== DATA SHOWN

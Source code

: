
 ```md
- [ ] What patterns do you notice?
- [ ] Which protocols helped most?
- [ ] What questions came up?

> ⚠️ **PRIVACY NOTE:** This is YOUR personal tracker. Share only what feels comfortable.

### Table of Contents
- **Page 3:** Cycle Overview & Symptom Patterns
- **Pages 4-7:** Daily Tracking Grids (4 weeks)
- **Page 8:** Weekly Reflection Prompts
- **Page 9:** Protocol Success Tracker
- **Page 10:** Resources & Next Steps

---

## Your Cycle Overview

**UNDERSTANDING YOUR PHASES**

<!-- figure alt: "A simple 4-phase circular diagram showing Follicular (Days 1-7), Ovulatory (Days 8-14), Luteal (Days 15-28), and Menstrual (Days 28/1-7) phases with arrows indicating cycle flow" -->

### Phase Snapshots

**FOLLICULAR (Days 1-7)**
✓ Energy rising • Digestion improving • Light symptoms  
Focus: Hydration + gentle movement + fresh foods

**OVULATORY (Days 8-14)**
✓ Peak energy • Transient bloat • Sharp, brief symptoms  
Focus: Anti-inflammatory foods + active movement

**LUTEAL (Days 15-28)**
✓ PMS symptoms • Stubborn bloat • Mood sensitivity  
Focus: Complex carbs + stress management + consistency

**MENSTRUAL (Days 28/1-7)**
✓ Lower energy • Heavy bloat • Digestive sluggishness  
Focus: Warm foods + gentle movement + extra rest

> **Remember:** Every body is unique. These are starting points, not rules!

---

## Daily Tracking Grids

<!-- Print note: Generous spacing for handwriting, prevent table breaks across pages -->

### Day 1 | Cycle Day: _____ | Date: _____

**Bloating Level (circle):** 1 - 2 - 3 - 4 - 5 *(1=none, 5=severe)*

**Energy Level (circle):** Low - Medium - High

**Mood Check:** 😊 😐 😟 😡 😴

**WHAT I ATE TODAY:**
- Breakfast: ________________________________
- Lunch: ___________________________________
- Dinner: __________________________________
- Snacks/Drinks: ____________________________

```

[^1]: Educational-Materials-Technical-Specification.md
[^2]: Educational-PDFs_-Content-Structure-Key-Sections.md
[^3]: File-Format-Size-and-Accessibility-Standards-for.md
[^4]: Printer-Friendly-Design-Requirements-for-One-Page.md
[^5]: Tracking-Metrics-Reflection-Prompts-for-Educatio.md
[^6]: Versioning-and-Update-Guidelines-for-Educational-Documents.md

====

■ WHAT IS REQUIRED
An exact repeat of all the entries above is required.

■ ANSWER TO THIS TASK
Source code

:
 ```md
- [ ] What patterns do you notice?
- [ ] Which protocols helped most?
- [ ] What questions came up?

> ⚠️ **PRIVACY NOTE:** This is YOUR personal tracker. Share only what feels comfortable.

### Table of Contents
- **Page 3:** Cycle Overview & Symptom Patterns
- **Pages 4-7:** Daily Tracking Grids (4 weeks)
- **Page 8:** Weekly Reflection Prompts
- **Page 9:** Protocol Success Tracker
- **Page 10:** Resources & Next Steps

---

## Your Cycle Overview

**UNDERSTANDING YOUR PHASES**

<!-- figure alt: "A simple 4-phase circular diagram showing Follicular (Days 1-7), Ovulatory (Days 8-14), Luteal (Days 15-28), and Menstrual (Days 28/1-7) phases with arrows indicating cycle flow" -->

### Phase Snapshots

**FOLLICULAR (Days 1-7)**
✓ Energy rising • Digestion improving • Light symptoms  
Focus: Hydration + gentle movement + fresh foods

**OVULATORY (Days 8-14)**
✓ Peak energy • Transient bloat • Sharp, brief symptoms  
Focus: Anti-inflammatory foods + active movement

**LUTEAL (Days 15-28)**
✓ PMS symptoms • Stubborn bloat • Mood sensitivity  
Focus: Complex carbs + stress management + consistency

**MENSTRUAL (Days 28/1-7)**
✓ Lower energy • Heavy bloat • Digestive sluggishness  
Focus: Warm foods + gentle movement + extra rest

> **Remember:** Every body is unique. These are starting points, not rules!

---

## Daily Tracking Grids

<!-- Print note: Generous spacing for handwriting, prevent table breaks across pages -->

### Day 1 | Cycle Day: _____ | Date: _____

**Bloating Level (circle):** 1 - 2 - 3 - 4 - 5 *(1=none, 5=severe)*

**Energy Level (circle):** Low - Medium - High

**Mood Check:** 😊 😐 😟 😡 😴

**WHAT I ATE TODAY:**
- Breakfast: ________________________________
- Lunch: ___________________________________
- Dinner: __________________________________
- Snacks/Drinks: ____________________________

```

[^1]: Educational-Materials-Technical-Specification.md
[^2]: Educational-PDFs_-Content-Structure-Key-Sections.md
[^3]: File-Format-Size-and-Accessibility-Standards-for.md
[^4]: Printer-Friendly-Design-Requirements-for-One-Page.md
[^5]: Tracking-Metrics-Reflection-Prompts-for-Educatio.md
[^6]: Versioning-and-Update-Guidelines-for-Educational-Documents.md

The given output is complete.